Activity:
The data should be printed again, exactly.
── Records supplied ──
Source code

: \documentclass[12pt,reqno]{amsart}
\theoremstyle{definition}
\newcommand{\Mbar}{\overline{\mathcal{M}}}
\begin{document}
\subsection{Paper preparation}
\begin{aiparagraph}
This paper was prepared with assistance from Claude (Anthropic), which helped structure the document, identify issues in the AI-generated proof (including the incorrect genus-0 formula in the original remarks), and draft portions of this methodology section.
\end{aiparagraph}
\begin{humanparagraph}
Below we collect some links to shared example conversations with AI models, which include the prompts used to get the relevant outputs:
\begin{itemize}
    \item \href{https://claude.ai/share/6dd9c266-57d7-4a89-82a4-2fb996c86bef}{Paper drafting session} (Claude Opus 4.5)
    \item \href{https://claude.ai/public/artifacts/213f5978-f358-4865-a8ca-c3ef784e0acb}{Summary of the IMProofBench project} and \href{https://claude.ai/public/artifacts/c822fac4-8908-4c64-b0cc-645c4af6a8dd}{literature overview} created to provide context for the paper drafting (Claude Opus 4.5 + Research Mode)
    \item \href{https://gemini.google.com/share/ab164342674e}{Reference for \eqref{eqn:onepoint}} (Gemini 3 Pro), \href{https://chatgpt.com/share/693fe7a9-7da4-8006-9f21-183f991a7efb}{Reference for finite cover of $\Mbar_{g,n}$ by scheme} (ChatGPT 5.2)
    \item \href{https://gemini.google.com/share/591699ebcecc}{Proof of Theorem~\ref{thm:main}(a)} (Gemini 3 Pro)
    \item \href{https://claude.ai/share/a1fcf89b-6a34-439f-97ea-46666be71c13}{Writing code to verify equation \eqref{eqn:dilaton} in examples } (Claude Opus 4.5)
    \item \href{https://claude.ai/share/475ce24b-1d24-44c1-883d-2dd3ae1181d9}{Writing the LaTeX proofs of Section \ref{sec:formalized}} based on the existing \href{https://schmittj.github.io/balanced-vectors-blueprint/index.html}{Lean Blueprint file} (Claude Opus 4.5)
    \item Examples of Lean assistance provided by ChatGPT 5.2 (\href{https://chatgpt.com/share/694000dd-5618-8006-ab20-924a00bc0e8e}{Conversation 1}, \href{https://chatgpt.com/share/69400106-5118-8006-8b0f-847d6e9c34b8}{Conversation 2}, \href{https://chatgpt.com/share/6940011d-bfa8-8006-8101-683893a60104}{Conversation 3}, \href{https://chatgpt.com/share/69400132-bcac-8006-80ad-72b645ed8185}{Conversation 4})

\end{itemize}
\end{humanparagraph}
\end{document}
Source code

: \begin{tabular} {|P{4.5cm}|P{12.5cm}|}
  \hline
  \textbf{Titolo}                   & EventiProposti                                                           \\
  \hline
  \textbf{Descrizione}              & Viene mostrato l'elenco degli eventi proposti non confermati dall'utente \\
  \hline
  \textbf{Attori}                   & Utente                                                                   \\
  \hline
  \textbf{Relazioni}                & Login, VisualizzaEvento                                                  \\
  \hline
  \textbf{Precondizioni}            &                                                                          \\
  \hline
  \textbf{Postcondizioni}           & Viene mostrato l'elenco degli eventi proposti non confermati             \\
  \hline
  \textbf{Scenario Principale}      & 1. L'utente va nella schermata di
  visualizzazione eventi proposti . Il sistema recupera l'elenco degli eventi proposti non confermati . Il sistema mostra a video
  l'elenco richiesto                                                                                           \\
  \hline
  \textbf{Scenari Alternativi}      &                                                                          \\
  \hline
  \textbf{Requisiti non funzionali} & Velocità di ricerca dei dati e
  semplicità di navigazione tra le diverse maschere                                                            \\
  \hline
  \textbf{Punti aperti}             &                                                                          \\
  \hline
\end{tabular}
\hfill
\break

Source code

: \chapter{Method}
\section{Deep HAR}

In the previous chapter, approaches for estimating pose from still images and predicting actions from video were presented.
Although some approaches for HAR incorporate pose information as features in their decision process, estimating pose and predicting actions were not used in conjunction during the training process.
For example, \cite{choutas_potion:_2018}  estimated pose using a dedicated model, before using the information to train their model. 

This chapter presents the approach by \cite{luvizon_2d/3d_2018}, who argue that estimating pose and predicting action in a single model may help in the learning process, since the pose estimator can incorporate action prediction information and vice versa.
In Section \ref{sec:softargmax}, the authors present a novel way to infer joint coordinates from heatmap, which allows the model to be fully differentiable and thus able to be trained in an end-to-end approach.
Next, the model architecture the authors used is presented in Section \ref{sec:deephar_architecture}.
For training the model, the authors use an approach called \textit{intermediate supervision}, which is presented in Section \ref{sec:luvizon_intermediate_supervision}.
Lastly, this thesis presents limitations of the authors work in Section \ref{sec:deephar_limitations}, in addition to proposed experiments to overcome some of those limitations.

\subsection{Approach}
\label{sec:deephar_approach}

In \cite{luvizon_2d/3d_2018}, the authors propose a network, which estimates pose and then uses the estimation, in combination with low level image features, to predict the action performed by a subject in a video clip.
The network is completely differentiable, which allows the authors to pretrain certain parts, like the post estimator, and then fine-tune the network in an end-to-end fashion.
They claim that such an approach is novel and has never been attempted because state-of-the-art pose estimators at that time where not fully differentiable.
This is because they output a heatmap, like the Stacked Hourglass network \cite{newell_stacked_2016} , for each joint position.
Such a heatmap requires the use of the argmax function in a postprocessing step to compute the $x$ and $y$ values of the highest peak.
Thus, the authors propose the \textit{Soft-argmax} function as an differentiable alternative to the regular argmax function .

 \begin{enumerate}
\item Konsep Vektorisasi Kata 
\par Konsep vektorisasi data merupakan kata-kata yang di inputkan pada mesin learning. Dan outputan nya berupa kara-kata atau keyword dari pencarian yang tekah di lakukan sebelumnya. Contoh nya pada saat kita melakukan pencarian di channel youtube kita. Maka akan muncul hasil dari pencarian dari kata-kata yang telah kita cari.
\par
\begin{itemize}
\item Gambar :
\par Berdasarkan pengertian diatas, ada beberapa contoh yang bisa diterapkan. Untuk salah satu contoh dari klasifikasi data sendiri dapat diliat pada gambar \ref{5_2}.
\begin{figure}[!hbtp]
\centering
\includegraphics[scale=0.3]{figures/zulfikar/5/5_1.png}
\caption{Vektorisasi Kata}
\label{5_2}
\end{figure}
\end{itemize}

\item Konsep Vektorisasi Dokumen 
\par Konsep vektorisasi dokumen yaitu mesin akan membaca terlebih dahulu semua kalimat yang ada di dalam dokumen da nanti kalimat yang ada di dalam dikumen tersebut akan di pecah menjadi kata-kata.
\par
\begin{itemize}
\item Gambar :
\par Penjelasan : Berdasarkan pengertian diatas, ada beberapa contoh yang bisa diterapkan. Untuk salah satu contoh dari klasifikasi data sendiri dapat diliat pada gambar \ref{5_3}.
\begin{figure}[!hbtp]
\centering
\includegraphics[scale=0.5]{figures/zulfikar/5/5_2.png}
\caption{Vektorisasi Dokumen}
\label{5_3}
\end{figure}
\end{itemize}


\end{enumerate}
───
Result below:
Source code

: \documentclass[12pt,reqno]{amsart}
\theoremstyle{definition}
\newcommand{\Mbar}{\overline{\mathcal{M}}}
\begin{document}
\subsection{Paper preparation}
\begin{aiparagraph}
This paper was prepared with assistance from Claude (Anthropic), which helped structure the document, identify issues in the AI-generated proof (including the incorrect genus-0 formula in the original remarks), and draft portions of this methodology section.
\end{aiparagraph}
\begin{humanparagraph}
Below we collect some links to shared example conversations with AI models, which include the prompts used to get the relevant outputs:
\begin{itemize}
    \item \href{https://claude.ai/share/6dd9c266-57d7-4a89-82a4-2fb996c86bef}{Paper drafting session} (Claude Opus 4.5)
    \item \href{https://claude.ai/public/artifacts/213f5978-f358-4865-a8ca-c3ef784e0acb}{Summary of the IMProofBench project} and \href{https://claude.ai/public/artifacts/c822fac4-8908-4c64-b0cc-645c4af6a8dd}{literature overview} created to provide context for the paper drafting (Claude Opus 4.5 + Research Mode)
    \item \href{https://gemini.google.com/share/ab164342674e}{Reference for \eqref{eqn:onepoint}} (Gemini 3 Pro), \href{https://chatgpt.com/share/693fe7a9-7da4-8006-9f21-183f991a7efb}{Reference for finite cover of $\Mbar_{g,n}$ by scheme} (ChatGPT 5.2)
    \item \href{https://gemini.google.com/share/591699ebcecc}{Proof of Theorem~\ref{thm:main}(a)} (Gemini 3 Pro)
    \item \href{https://claude.ai/share/a1fcf89b-6a34-439f-97ea-46666be71c13}{Writing code to verify equation \eqref{eqn:dilaton} in examples } (Claude Opus 4.5)
    \item \href{https://claude.ai/share/475ce24b-1d24-44c1-883d-2dd3ae1181d9}{Writing the LaTeX proofs of Section \ref{sec:formalized}} based on the existing \href{https://schmittj.github.io/balanced-vectors-blueprint/index.html}{Lean Blueprint file} (Claude Opus 4.5)
    \item Examples of Lean assistance provided by ChatGPT 5.2 (\href{https://chatgpt.com/share/694000dd-5618-8006-ab20-924a00bc0e8e}{Conversation 1}, \href{https://chatgpt.com/share/69400106-5118-8006-8b0f-847d6e9c34b8}{Conversation 2}, \href{https://chatgpt.com/share/6940011d-bfa8-8006-8101-683893a60104}{Conversation 3}, \href{https://chatgpt.com/share/69400132-bcac-8006-80ad-72b645ed8185}{Conversation 4})

\end{itemize}
\end{humanparagraph}
\end{document}
Source code

: \begin{tabular} {|P{4.5cm}|P{12.5cm}|}
  \hline
  \textbf{Titolo}                   & EventiProposti                                                           \\
  \hline
  \textbf{Descrizione}              & Viene mostrato l'elenco degli eventi proposti non confermati dall'utente \\
  \hline
  \textbf{Attori}                   & Utente                                                                   \\
  \hline
  \textbf{Relazioni}                & Login, VisualizzaEvento                                                  \\
  \hline
  \textbf{Precondizioni}            &                                                                          \\
  \hline
  \textbf{Postcondizioni}           & Viene mostrato l'elenco degli eventi proposti non confermati             \\
  \hline
  \textbf{Scenario Principale}      & 1. L'utente va nella schermata di
  visualizzazione eventi proposti . Il sistema recupera l'elenco degli eventi proposti non confermati . Il sistema mostra a video
  l'elenco richiesto                                                                                           \\
  \hline
  \textbf{Scenari Alternativi}      &                                                                          \\
  \hline
  \textbf{Requisiti non funzionali} & Velocità di ricerca dei dati e
  semplicità di navigazione tra le diverse maschere                                                            \\
  \hline
  \textbf{Punti aperti}             &                                                                          \\
  \hline
\end{tabular}
\hfill
\break

Source code

: \chapter{Method}
\section{Deep HAR}

In the previous chapter, approaches for estimating pose from still images and predicting actions from video were presented.
Although some approaches for HAR incorporate pose information as features in their decision process, estimating pose and predicting actions were not used in conjunction during the training process.
For example, \cite{choutas_potion:_2018}  estimated pose using a dedicated model, before using the information to train their model. 

This chapter presents the approach by \cite{luvizon_2d/3d_2018}, who argue that estimating pose and predicting action in a single model may help in the learning process, since the pose estimator can incorporate action prediction information and vice versa.
In Section \ref{sec:softargmax}, the authors present a novel way to infer joint coordinates from heatmap, which allows the model to be fully differentiable and thus able to be trained in an end-to-end approach.
Next, the model architecture the authors used is presented in Section \ref{sec:deephar_architecture}.
For training the model, the authors use an approach called \textit{intermediate supervision}, which is presented in Section \ref{sec:luvizon_intermediate_supervision}.
Lastly, this thesis presents limitations of the authors work in Section \ref{sec:deephar_limitations}, in addition to proposed experiments to overcome some of those limitations.

\subsection{Approach}
\label{sec:deephar_approach}

In \cite{luvizon_2d/3d_2018}, the authors propose a network, which estimates pose and then uses the estimation, in combination with low level image features, to predict the action performed by a subject in a video clip.
The network is completely differentiable, which allows the authors to pretrain certain parts, like the post estimator, and then fine-tune the network in an end-to-end fashion.
They claim that such an approach is novel and has never been attempted because state-of-the-art pose estimators at that time where not fully differentiable.
This is because they output a heatmap, like the Stacked Hourglass network \cite{newell_stacked_2016} , for each joint position.
Such a heatmap requires the use of the argmax function in a postprocessing step to compute the $x$ and $y$ values of the highest peak.
Thus, the authors propose the \textit{Soft-argmax} function as an differentiable alternative to the regular argmax function .

 \begin{enumerate}
\item Konsep Vektorisasi Kata 
\par Konsep vektorisasi data merupakan kata-kata yang di inputkan pada mesin learning. Dan outputan nya berupa kara-kata atau keyword dari pencarian yang tekah di lakukan sebelumnya. Contoh nya pada saat kita melakukan pencarian di channel youtube kita. Maka akan muncul hasil dari pencarian dari kata-kata yang telah kita cari.
\par
\begin{itemize}
\item Gambar :
\par Berdasarkan pengertian diatas, ada beberapa contoh yang bisa diterapkan. Untuk salah satu contoh dari klasifikasi data sendiri dapat diliat pada gambar \ref{5_2}.
\begin{figure}[!hbtp]
\centering
\includegraphics[scale=0.3]{figures/zulfikar/5/5_1.png}
\caption{Vektorisasi Kata}
\label{5_2}
\end{figure}
\end{itemize}

\item Konsep Vektorisasi Dokumen 
\par Konsep vektorisasi dokumen yaitu mesin akan membaca terlebih dahulu semua kalimat yang ada di dalam dokumen da nanti kalimat yang ada di dalam dikumen tersebut akan di pecah menjadi kata-kata.
\par
\begin{itemize}
\item Gambar :
\par Penjelasan : Berdasarkan pengertian diatas, ada beberapa contoh yang bisa diterapkan. Untuk salah satu contoh dari klasifikasi data sendiri dapat diliat pada gambar \ref{5_3}.
\begin{figure}[!hbtp]
\centering
\includegraphics[scale=0.5]{figures/zulfikar/5/5_2.png}
\caption{Vektorisasi Dokumen}
\label{5_3}
\end{figure}
\end{itemize}


\end{enumerate}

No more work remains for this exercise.